Ask HN: Im a programmer who feels deficient at solving puzzles. How to improve? - UpMyAlgoGame
Hi HN,<p>I&#x27;ve been programming my whole life (and, professionally, for 6 years).<p>However, I feel very deficient in solving puzzles and algorithms.<p>The things I feel deficient at are problems that sound like: &#x27;given an array of prices for a certain stock in a single day, how would you find the maximum profit from one trade?&#x27;.<p>This manifests as being an excellent (even a &#x27;senior&#x27;) day-to-day programmer, but flunking during the hard parts of a technical coding interview like, say, at a Google interview.<p>What can I do to improve this area of my thinking? Are there any recommended &#x27;daily puzzle&#x27; or &#x27;school&#x27; sites that focus on this?<p>Thanks for your help!
======
Nadya
Create an example of your problem. Solve for specifics before variables. Then
generalize it and replace those specifics with variables. Skipping the first
step can be confusing because many people struggle to conceptualize abstract
data.

Studying algorithms and their use cases can be helpful as well:
[http://blog.notdot.net/tag/damn-cool-
algorithms](http://blog.notdot.net/tag/damn-cool-algorithms)

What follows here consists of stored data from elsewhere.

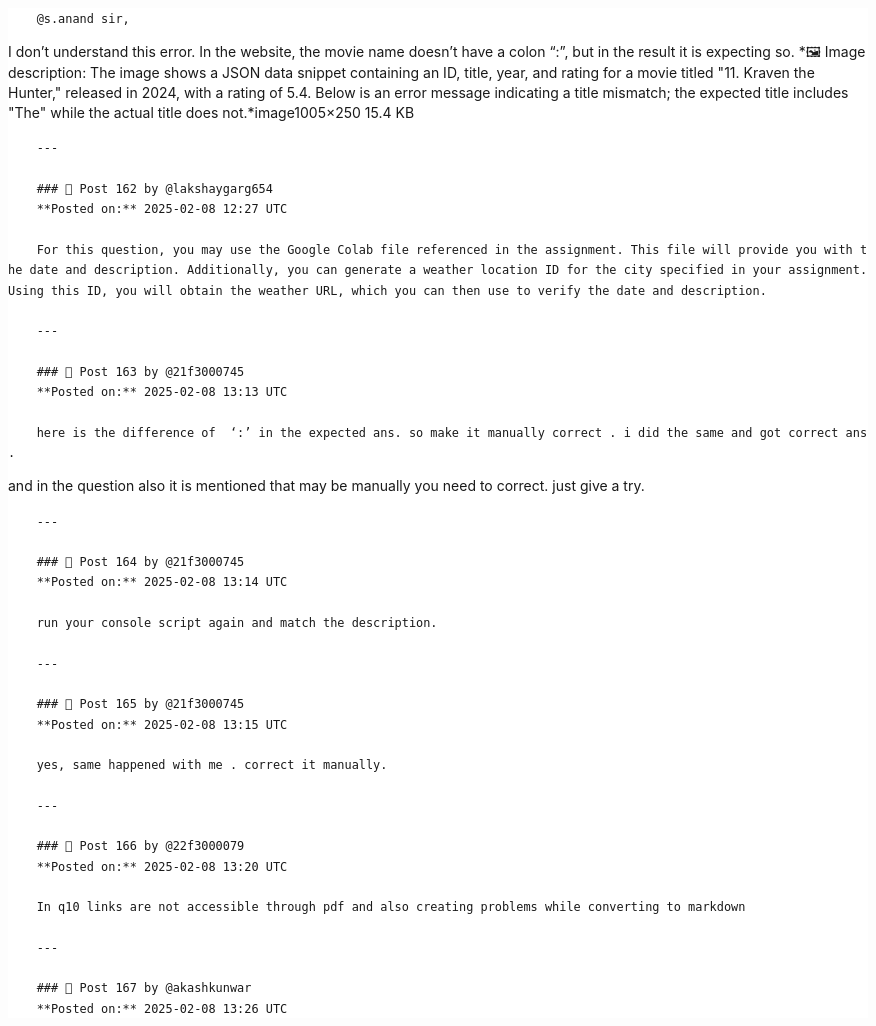         @s.anand sir,
I don’t understand this error. In the website, the movie name doesn’t have a colon “:”, but in the result it is expecting so.
*🖼️ Image description: The image shows a JSON data snippet containing an ID, title, year, and rating for a movie titled "11. Kraven the Hunter," released in 2024, with a rating of 5.4.  Below is an error message indicating a title mismatch; the expected title includes "The" while the actual title does not.*image1005×250 15.4 KB

        ---

        ### 💬 Post 162 by @lakshaygarg654  
        **Posted on:** 2025-02-08 12:27 UTC  

        For this question, you may use the Google Colab file referenced in the assignment. This file will provide you with the date and description. Additionally, you can generate a weather location ID for the city specified in your assignment. Using this ID, you will obtain the weather URL, which you can then use to verify the date and description.

        ---

        ### 💬 Post 163 by @21f3000745  
        **Posted on:** 2025-02-08 13:13 UTC  

        here is the difference of  ‘:’ in the expected ans. so make it manually correct . i did the same and got correct ans .
and in the question also it is mentioned that may be manually you need to correct.  just give a try.

        ---

        ### 💬 Post 164 by @21f3000745  
        **Posted on:** 2025-02-08 13:14 UTC  

        run your console script again and match the description.

        ---

        ### 💬 Post 165 by @21f3000745  
        **Posted on:** 2025-02-08 13:15 UTC  

        yes, same happened with me . correct it manually.

        ---

        ### 💬 Post 166 by @22f3000079  
        **Posted on:** 2025-02-08 13:20 UTC  

        In q10 links are not accessible through pdf and also creating problems while converting to markdown

        ---

        ### 💬 Post 167 by @akashkunwar  
        **Posted on:** 2025-02-08 13:26 UTC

When you have to search something to solve it. Make sure you aren't searching
for the answer to solve the answer but are searching the answer to understand
the answer. Take some time to study the solution to your problem and make sure
you understand what it is doing and how it works so that next time a similar
problem arises you might be able to solve it because the solution worked for
you in the past.

------
CocaKoala
Solving project euler problems did a lot to teach me about efficient use of
algorithms and using algorithms to solve problems.

------
anigbrowl
_The things I feel deficient at are problems that sound like: 'given an array
of prices for a certain stock in a single day, how would you find the maximum
profit from one trade?'._

My naive answer to that is ignore the absolute prices, but iterate over the
array to get an array of price movements, and then weight those by volume data
(if that is available) or select the largest (if not). Could you expand on
what it is you find problematic about that sort of question, eg lay out what
your thought process is and where it gets blocked?

In terms of suggestions, maybe it would be worth your while considering
problems a bit outside the programming domain, and working on them someplace
other than your desk, on the theory that a change is as good as rest. Martin
Gardner's 'Mathematical Recreations' columns for Scientific American were
collected into one or more books, and I think some of Ian Stewarts' as well.
These are great because they comprise fairly abtruse problems along with a
discussion of strategies for dealing with them.

There are of course lots of 'math pouzzle of the week' sites from various
universities, and books of math puzzles. but you should definitely pick up
'How to solve it' by Georg Polya, which is considered a classic education
text. [http://www.amazon.com/How-Solve-It-Mathematical-
Princeton/dp...](http://www.amazon.com/How-Solve-It-Mathematical-
Princeton/dp/069111966X) This is over half a century old but it's a great
book, it's like having a patient mathematics teacher that wants to help you
succeed at your side. Again, study these things away from your desk - find
some other study space, even a park, and practice working with paper and in
your head. You will retain things better by changing your environment for
study.

Another thing that strikes me about your post is that your abilities are
affected by the situation - you feel confident of your ability to get things
done when allowed space to think, but you don't deal well with high-pressure
environments like interviews. This is normal. Build up a good idea of where
your intellectual strengths and weaknesses are and what your best strategies
for dealing with them are. Don't be afraid to say in an interview 'I'm good at
this sort of problem, I'm always slow at that sort so my first response will
be a few brain farts...' Remember too that in a good interview, you're not
just being rated for your raw intellectual ability, but on how you deal with
your limitations and how you go about decomposing a problem. Nobody knows
everything!

Lastly, don't assume you must do it in isolation. Maybe part of the stress at
interviews is not the questions themselves but the social context. If you can
afford it, consider hiring a graduate student in math or CS at a local
university to tutor you a few hours a week. A person with an academic leaning
will be better equipped to assess and direct your learning ability than
someone who is trying to solve the 'puzzle' of filling an open position at a
company and who can only provide limited feedback on your performance.